Dear all,
we would like to adjust for the site effect in GLM by adding a fixed effect per site. For this purpose, we have created binary variables, one for each site, which are 1 when the data are from this site and 0 otherwise. When we add these into the model in GLM, we receive an error. I assume it is due to the fact that the variable has the same value for all individuals from the same site.
Is there a way to adjust for site effects in GLM?
We are still using Version 4 as the project is a time critical phase.
Best wishes,
Daniela
Hi Daniela,
I have tried to adjust for site effect by generating the binary variables as you mentioned and is not failing. However I did it using version 5 of DataSHIELD. Can you send me the code and the error message you get to have a look?
Many thanks,
Demetris
Hi Demetris,
many thanks for your help! I just found the solution.
We tried:
ds.glm("D$bmi~D$cohort_1+D$cohort_2+D$activity",family="gaussian",maxit = 30)
Here, bmi is continuous, activity categorical. The variable cohort_1 is 1 at the first site and 0 at the other two sites, cohort_2 is 1 at the second site and 0 in the other two sites.

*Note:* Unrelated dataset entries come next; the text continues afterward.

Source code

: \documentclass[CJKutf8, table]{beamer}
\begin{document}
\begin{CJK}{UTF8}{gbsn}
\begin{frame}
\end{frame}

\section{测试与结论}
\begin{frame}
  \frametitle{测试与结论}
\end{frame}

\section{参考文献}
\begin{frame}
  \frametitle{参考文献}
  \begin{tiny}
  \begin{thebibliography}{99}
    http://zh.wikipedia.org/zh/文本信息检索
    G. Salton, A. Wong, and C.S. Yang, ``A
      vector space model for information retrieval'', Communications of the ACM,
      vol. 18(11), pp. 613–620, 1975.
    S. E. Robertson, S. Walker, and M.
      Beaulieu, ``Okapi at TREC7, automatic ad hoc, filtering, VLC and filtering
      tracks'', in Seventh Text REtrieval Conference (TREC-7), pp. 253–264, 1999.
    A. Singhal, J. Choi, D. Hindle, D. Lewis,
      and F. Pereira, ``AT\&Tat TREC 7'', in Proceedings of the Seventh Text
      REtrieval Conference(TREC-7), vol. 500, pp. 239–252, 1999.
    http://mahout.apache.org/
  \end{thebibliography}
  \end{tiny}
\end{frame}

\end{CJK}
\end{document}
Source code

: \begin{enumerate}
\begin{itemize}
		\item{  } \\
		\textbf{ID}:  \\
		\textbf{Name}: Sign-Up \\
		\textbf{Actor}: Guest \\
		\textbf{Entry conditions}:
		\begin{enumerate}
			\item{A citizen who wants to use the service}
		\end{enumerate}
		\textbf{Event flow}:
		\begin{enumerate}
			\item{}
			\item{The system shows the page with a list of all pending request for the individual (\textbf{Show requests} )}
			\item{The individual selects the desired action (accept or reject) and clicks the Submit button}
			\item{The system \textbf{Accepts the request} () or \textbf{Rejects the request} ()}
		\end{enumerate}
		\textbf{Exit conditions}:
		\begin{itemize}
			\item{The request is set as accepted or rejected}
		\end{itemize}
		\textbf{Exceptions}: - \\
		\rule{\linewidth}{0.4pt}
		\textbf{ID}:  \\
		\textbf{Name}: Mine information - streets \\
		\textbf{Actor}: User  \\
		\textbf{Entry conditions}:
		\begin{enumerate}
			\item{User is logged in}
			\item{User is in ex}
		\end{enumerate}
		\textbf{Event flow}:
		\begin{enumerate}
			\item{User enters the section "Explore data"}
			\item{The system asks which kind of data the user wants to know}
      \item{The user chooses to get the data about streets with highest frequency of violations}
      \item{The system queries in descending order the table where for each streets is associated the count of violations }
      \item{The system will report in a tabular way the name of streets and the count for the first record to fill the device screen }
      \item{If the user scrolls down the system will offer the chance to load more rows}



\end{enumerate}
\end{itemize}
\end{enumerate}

The cohort variables are categorical variables.
The error we get is:
Error: Command 'glmDS1(D$bmi~D$cohort_1+D$cohort_2+D$activity, "gaussian", NULL)' failed on 'Site1': Error while evaluating 'dsModelling::glmDS1( D$bmi~D$cohort_1+D$cohort_2+D$activity,"gaussian",NULL )'
We have tried it with using cohort_3 instead of cohort_1 or with just one of the variables, the result was the same.
When we transform the site variable to numeric, the evlauation runs! Thus, the problem is that automatically creating dummies as it is normally done when putting in categoricals into GLM, does not function when only one category is present at one site.
Best wishes,
Daniela
1 Like
Hi Daniela,
Yes, I have done the same procedure but with creating “numeric” dummies. I assume that you either used the ds.make or the ds.assign function to create the cohort_1 and cohort_2 variables. Another function that could be helpful which is included in version 5 of DataSHIELD is the ds.Boole function which can be used for the creation of dummy variables and has the argument “numeric.output” which you can set to TRUE in order to create dummy variables of class numeric.
Also, please have a look on this topic Conversion of factors to numerics which might affect some of your analysis.
Best wishes,
Demetris